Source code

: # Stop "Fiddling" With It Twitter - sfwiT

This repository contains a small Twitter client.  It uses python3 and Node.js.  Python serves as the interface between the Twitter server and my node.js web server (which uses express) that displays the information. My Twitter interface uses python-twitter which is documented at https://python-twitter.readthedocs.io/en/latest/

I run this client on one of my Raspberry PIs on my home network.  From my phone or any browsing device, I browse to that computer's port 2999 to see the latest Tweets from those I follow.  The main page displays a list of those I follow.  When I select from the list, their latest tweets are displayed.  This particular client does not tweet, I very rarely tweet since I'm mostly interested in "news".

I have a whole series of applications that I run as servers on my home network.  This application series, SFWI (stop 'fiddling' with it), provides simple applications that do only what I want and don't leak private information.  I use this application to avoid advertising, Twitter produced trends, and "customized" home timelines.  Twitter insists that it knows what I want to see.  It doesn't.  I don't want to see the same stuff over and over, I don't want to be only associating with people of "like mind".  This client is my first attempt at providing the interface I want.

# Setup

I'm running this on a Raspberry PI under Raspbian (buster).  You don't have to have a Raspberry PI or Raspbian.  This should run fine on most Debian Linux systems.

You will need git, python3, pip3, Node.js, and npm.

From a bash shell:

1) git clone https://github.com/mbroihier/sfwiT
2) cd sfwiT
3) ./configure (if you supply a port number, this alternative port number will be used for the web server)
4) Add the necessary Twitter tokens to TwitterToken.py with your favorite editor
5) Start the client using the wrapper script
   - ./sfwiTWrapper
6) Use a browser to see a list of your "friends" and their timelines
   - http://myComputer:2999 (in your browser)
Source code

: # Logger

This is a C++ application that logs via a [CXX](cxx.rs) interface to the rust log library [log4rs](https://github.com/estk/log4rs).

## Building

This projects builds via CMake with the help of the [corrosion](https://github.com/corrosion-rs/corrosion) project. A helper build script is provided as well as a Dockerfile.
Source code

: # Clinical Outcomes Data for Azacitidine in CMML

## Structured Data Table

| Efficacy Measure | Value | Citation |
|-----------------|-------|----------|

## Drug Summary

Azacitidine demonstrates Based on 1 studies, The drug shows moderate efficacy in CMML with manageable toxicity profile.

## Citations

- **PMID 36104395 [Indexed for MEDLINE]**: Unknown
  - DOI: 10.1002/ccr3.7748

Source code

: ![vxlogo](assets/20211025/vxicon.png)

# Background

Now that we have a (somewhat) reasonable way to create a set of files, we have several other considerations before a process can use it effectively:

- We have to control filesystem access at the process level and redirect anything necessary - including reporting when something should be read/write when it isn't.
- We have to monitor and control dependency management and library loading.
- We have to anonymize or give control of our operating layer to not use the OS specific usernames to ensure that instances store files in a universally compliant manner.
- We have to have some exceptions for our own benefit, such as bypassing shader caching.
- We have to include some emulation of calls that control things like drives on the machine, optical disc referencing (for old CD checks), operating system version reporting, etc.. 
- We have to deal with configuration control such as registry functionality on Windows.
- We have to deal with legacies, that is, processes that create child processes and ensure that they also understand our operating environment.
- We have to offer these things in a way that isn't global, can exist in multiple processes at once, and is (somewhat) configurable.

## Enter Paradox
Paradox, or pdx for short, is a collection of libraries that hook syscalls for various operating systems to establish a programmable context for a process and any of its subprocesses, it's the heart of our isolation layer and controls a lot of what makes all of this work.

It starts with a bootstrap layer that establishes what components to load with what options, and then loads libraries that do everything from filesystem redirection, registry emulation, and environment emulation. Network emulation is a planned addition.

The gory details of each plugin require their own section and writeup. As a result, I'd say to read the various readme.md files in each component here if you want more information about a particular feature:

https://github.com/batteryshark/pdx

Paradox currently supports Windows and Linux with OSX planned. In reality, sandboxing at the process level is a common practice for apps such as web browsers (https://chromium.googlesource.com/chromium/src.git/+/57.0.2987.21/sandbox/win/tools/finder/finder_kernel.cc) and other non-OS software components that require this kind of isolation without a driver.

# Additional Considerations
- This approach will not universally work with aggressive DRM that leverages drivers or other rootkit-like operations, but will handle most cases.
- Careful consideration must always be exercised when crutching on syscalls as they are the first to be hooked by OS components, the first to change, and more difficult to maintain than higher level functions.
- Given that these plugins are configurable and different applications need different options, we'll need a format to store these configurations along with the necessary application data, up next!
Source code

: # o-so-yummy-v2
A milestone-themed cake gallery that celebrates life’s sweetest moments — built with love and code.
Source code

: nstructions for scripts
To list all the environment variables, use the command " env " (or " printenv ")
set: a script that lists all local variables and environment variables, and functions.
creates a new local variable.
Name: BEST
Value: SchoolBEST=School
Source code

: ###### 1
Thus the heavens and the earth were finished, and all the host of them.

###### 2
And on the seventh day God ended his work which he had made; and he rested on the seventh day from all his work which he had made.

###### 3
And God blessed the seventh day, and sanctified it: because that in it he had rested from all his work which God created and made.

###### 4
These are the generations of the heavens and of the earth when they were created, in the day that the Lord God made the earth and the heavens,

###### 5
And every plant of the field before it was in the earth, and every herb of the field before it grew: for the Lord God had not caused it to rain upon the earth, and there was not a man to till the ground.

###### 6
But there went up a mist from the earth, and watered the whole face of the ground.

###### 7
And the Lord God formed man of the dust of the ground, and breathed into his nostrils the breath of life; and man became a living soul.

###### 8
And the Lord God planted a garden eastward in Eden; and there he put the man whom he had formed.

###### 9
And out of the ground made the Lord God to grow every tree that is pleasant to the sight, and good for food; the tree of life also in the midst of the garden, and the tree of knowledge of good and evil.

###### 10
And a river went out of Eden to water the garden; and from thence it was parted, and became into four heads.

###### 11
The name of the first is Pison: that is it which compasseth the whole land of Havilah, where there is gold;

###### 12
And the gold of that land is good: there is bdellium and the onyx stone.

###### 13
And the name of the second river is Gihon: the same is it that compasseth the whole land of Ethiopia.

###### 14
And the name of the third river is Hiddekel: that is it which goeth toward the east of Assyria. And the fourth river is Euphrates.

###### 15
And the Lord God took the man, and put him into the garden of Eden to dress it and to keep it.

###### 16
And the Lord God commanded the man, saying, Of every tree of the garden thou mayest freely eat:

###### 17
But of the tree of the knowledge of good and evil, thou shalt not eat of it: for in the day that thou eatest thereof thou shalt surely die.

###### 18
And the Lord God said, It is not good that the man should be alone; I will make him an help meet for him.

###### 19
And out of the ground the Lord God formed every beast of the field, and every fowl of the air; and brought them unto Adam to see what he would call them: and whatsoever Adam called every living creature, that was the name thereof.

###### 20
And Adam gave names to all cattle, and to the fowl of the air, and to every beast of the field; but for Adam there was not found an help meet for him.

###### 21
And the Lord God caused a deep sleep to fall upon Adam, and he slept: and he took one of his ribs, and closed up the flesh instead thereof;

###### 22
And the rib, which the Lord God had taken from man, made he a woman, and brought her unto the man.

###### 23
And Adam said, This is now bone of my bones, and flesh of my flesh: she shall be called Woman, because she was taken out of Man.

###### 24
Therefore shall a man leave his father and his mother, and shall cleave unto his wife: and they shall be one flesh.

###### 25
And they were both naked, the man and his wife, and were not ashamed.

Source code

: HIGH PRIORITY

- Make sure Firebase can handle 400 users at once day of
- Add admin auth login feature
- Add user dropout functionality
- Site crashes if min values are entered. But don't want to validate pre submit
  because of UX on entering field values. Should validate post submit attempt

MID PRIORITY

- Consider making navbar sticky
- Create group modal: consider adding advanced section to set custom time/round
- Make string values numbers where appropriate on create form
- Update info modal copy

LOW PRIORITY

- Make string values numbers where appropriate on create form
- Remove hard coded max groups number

-=-=-=-=-

- Task to complete -
Count, in the listing, each line that holds the string "wife", then give the count and nothing else.

- Solution to the exercise -
2